Pragmatism of Nonviolence

Gandhi was born Indian, but he belongs to the world. No wonder the UNO has adopted his birthday as International Nonviolence Day. What does it mean when Gandhi said, ‘My life is my message’, when he concluded writing his Autobiography Satya Sodianam in 1921? It means Truth, nonviolence, fearlessness, and Satyagraha are abstract concepts that require a reflecting surface, a resonating surface to come back to us with all their grace, glory, and piety; and Gandhi's life is that surface which reflects, resonates such eternal qualities of the human species. Human nature does require concrete faith. God has created so many men in order that they may arrive at a complete idea through cumulative thought. However, ideas should be subject to perpetual examination.

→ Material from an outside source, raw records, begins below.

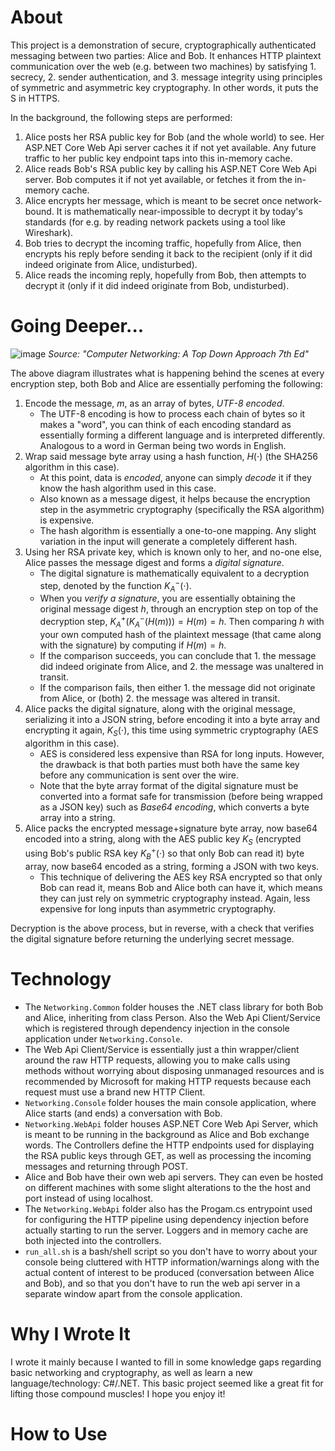 # About
This project is a demonstration of secure, cryptographically authenticated messaging between two parties: Alice and Bob. It enhances HTTP plaintext communication over the web (e.g. between two machines) by satisfying 1. secrecy, 2. sender authentication, and 3. message integrity using principles of 
symmetric and asymmetric key cryptography. In other words, it puts the S in HTTPS.

In the background, the following steps are performed:

1. Alice posts her RSA public key for Bob (and the whole world) to see. Her ASP.NET Core Web Api server caches it if not yet available. Any future traffic to her public key endpoint taps into this in-memory cache. 
3. Alice reads Bob's RSA public key by calling his ASP.NET Core Web Api server. Bob computes it if not yet available, or fetches it from the in-memory cache.
4. Alice encrypts her message, which is meant to be secret once network-bound. It is mathematically near-impossible to decrypt it by today's standards (for e.g. by reading network packets using a tool like Wireshark).
5. Bob tries to decrypt the incoming traffic, hopefully from Alice, then encrypts his reply before sending it back to the recipient (only if it did indeed originate from Alice, undisturbed).
6. Alice reads the incoming reply, hopefully from Bob, then attempts to decrypt it (only if it did indeed originate from Bob, undisturbed).

# Going Deeper...

![image](https://github.com/user-attachments/assets/c69ab35f-a4bb-4012-bfdb-9e180d883a47)
*Source: "Computer Networking: A Top Down Approach 7th Ed"*

The above diagram illustrates what is happening behind the scenes at every encryption step, both Bob and Alice are essentially perfoming the following:

1. Encode the message, $m$, as an array of bytes, *UTF-8 encoded*.
    - The UTF-8 encoding is how to process each chain of bytes so it makes a "word", you can think of each encoding standard as essentially forming a different language and is interpreted differently. Analogous to a word in German being two words in English. 
3. Wrap said message byte array using a hash function, $H(\cdot)$ (the SHA256 algorithm in this case).
    - At this point, data is *encoded*, anyone can simply *decode* it if they know the hash algorithm used in this case.
    - Also known as a message digest, it helps because the encryption step in the asymmetric cryptography (specifically the RSA algorithm) is expensive.
    - The hash algorithm is essentially a one-to-one mapping. Any slight variation in the input will generate a completely different hash.
4. Using her RSA private key, which is known only to her, and no-one else, Alice passes the message digest and forms a *digital signature*. 
    - The digital signature is mathematically equivalent to a decryption step, denoted by the function $K^{-}_A(\cdot)$.
    - When you *verify a signature*, you are essentially obtaining the original message digest $h$, through an encryption step on top of the decryption step, $K^{+}_A(K^{-}_A(H(m)))=H(m)=h$. Then comparing $h$ with your own computed hash of the plaintext message (that came along with the signature) by computing if $H(m) = h$.
    - If the comparison succeeds, you can conclude that 1. the message did indeed originate from Alice, and 2. the message was unaltered in transit.
    - If the comparison fails, then either 1. the message did not originate from Alice, or (both) 2. the message was altered in transit. 
5. Alice packs the digital signature, along with the original message, serializing it into a JSON string, before encoding it into a byte array and encrypting it again, $K_S(\cdot)$, this time using symmetric cryptography (AES algorithm in this case).
    - AES is considered less expensive than RSA for long inputs. However, the drawback is that both parties must both have the same key before any communication is sent over the wire.
    - Note that the byte array format of the digital signature must be converted into a format safe for transmission (before being wrapped as a JSON key) such as *Base64 encoding*, which converts a byte array into a string. 
6. Alice packs the encrypted message+signature byte array, now base64 encoded into a string, along with the AES public key $K_S$ (encrypted using Bob's public RSA key $K^{+}_B(\cdot)$ so that only Bob can read it) byte array, now base64 encoded as a string, forming a JSON with two keys.
    - This technique of delivering the AES key RSA encrypted so that only Bob can read it, means Bob and Alice both can have it, which means they can just rely on symmetric cryptography instead. Again, less expensive for long inputs than asymmetric cryptography.

Decryption is the above process, but in reverse, with a check that verifies the digital signature before returning the underlying secret message. 

# Technology

- The ``Networking.Common`` folder houses the .NET class library for both Bob and Alice, inheriting from class Person. Also the Web Api Client/Service which is registered through dependency injection in the console application under ``Networking.Console``. 
- The Web Api Client/Service is essentially just a thin wrapper/client around the raw HTTP requests, allowing you to make calls using methods without worrying about disposing unmanaged resources and is recommended by Microsoft for making HTTP requests because each request must use a brand new HTTP Client.
- ``Networking.Console`` folder houses the main console application, where Alice starts (and ends) a conversation with Bob.
- ``Networking.WebApi`` folder houses ASP.NET Core Web Api Server, which is meant to be running in the background as Alice and Bob exchange words. The Controllers define the HTTP endpoints used for displaying the RSA public keys through GET, as well as processing the incoming messages and returning through POST.
- Alice and Bob have their own web api servers. They can even be hosted on different machines with some slight alterations to the the host and port instead of using localhost. 
- The ``Networking.WebApi`` folder also has the Progam.cs entrypoint used for configuring the HTTP pipeline using dependency injection before actually starting to run the server. Loggers and in memory cache are both injected into the controllers.
- ``run_all.sh`` is a bash/shell script so you don't have to worry about your console being cluttered with HTTP information/warnings along with the actual content of interest to be produced (conversation between Alice and Bob), and so that you don't have to run the web api server in a separate window apart from the console application.


# Why I Wrote It
I wrote it mainly because I wanted to fill in some knowledge gaps regarding basic networking and cryptography, as well as learn a new language/technology: C#/.NET. This basic project seemed like a great fit for lifting those compound muscles! I hope you enjoy it!

# How to Use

The philosophy of nonviolence is a profound and powerful expression of compassion. Satyagraha is energy generated by Truth’s power to change the oppressor’s heart. It implies a commitment to the Truth in all its dimensions. Gandhi's life was an open book, an extended essay on transparency, honesty, and courage. He recognized that unless the conditions of all Indians improve, India might get independence but could not be free. He drew on India’s ancient tradition of pluralism and its long history of religious diversity and assimilation. The prayers and hymns at Gandhi’s ashrams resonated with the sacred from across faiths. He truly represented the syncretic tradition of India and believed that ethics was the core of all religions faith transcends reason; it is not opposed to it. True religion knows no territorial limits. Religion is the emotion of reverence that inspires, says Emerson.

Gandhi neatly converted a political movement into a moral war that his adversary just could not win; he removed fear from the minds of people that had hitherto experienced subjecthood, not citizenship. The epic struggle for independence was achieved without bloodshed, unique in history, fighting against the evil itself, not against the evil-doer; fighting against the British imperialism, not against the Britishers.


Religion and Humanism

He was the voice of the voiceless; the strength of the weak —a feeble person somewhat partly clad in scrimpy dhoti (loincloth ), but entirely draped in the attire of Truth, was all-powerful as compared to battalions of armed men wearing full uniforms. Hundreds of books, treatises, biographies, and criticisms remain insufficient to understand Gandhi because of the sheer intensity, profundity, magnitude and magnanimity of “Gandhiana"6, which is vast. His is the religion of humanity. However, there is a Gandhi in each one of us; we need to discover him. As humanity plunges into various crises, the way of Gandhi can overcome them.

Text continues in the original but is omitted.